In einer WG zu leben ist nur in den ersten Monaten von Rücksicht und Freundlichkeit geprägt.
Dann wird es langsam und doch immer deutlicher zum Krieg und einem Dach.

Anfänglich als süß abgeschüttelte Schwächen der neuen Mitbewohnerin, die nur für ein Jahr in Berlin studiert und aus einem (aus Diskretion hier nicht genannten) Nachbarland stammt, werden mit der Zeit zu konstanten Provokationen.
Wenn die Baguette umhertragende Nuschelfine  zum Beispiel immer und immer wieder den Duschvorhang im Bad auf der falschen Seite hängen lässt, eben auf der des Waschbeckens, damit man, in der eh schon beengten Nasszelle, noch weniger Spielraum bekommt.
Eigentlich wollte man im Bad ja nur schnell seine, im Zeitraum der Wohngemeinschaft komischerweise immer weniger gewordenen, Kleidungsstücke in die Waschmaschine werfen.
Muss jedoch hier angekommen feststellen, dass die Waschmaschine durch die, im Zeitraum der Wohngemeinschaft komischerweise immer größer gewordene, Armee an dunklen Boxershirts, T-Shirts und Socken des männlichen Mitbewohners blockiert wird.
Bei neumodischen Geräten ist dann schon mal der Timer aktiviert, sodass die Maschine bis zum kommenden Morgen 9Uhr verriegelt bleibt, um dann gerne auch, in der Eile der frühen Stunden, vergessen zu werden und erst am folgenden Abend, nach einer erneuten Reinigung versteht sich, weiterverabreitet werden kann.

Die weiblichen Mitbewohnerinnern werden nicht Müde, ihre beste, und gleichzeitig verwirrendste, Waffe gegen die Untertanen einzusetzen, ihren Feminismus.
Sie schwanken dann von der taffen und selbstbewussten Feministin: "Ne, ich krieg den Wein schon alleine auf und mach dir doch selbst was zu futtern!" auch mal innerhalb weniger Minuten, zur schwächlichen,  hilfsbedürftigen Prinzessin: "Kann einer von euch Kerlen mal endlich meinen alten Kleiderschrank auseinandernehmen und in den Keller schleppen oder muss wirklich ich Mädchen das machen!"
Mit den 2 Frauen, ist auch ein Putzplan in die WG gezogen, der nach anfänglichem belächeln und später strinktem befolgen, nun eher als Schlachtplan zu bezeichnen ist.
Obwohl die drei Bereiche (Flur, Küche, Bad) pro Woche jeweils von einer anderen Partei zu reinigen sind, wird die Verantwortlichkeit innerhalb dieser Woche gut ein dutzend mal hin- und hergeschoben.
Das Vertrauen, dass wenn der eine sein Häckchen auf der Liste macht, eben dieser Bereich sicher nun auch sauber sei, erlosch schneller als der Glaube daran, dass sich  bei Alltagsgegenständen wie Klopapier, Butter, Toastbrot oder Seife, eine Liste zu führen sicher als unnötig herausstellen wird.

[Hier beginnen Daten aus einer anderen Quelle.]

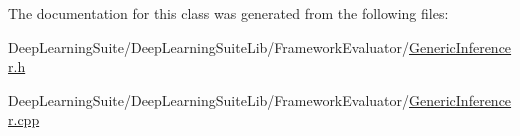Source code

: The documentation for this class was generated from the following files\+:\begin{DoxyCompactItemize}
\item 
Deep\+Learning\+Suite/\+Deep\+Learning\+Suite\+Lib/\+Framework\+Evaluator/\hyperlink{_generic_inferencer_8h}{Generic\+Inferencer.\+h}\item 
Deep\+Learning\+Suite/\+Deep\+Learning\+Suite\+Lib/\+Framework\+Evaluator/\hyperlink{_generic_inferencer_8cpp}{Generic\+Inferencer.\+cpp}\end{DoxyCompactItemize}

Auch gemeinsame Gespräche am Küchentisch, um eben diese Kleinigkeiten ansprechen zu können, erweisen sich nur als finaler Funke ins Pulverfass.
Wenn zwei Mitbewohner die Frechheit haben zu behaupten, sie seien doch diejenigen, bei denen Klamotten fehlen, Nahrungsreserven vernichtet werden und keinerlei Dankbarkeit aufkommt, wenn sie 8 Wochen hintereinander für Klopapier-Nachschub sorgen.
Während drei der vier Debattierenden sich im Dreieck beschuldigen, spricht die Froschschenkelfresserin auf einmal nur noch ganz gebrochenens deutsch, worauf jeder sich wieder in sein Lager zurückzieht um weitere geplante Gemeinheiten, wie zufällige Alltagsmissgeschicke aussehen zu lassen.

Doch all diese kleine, aufgestaute Wut, verpufft ganz einfach, wenn einer der Drei, an die Zimmertür klopft, um einem eine Hühnersuppe ans Krankenbett zu bringen; auf ein gemeinsames Bier in der Küche einzuladen; oder einfach fragt wie denn der Tag so war.
Denn am Ende hocken wir alle eigentlich nur aufeinander, um jemanden zu haben über den man sich aufregen kann.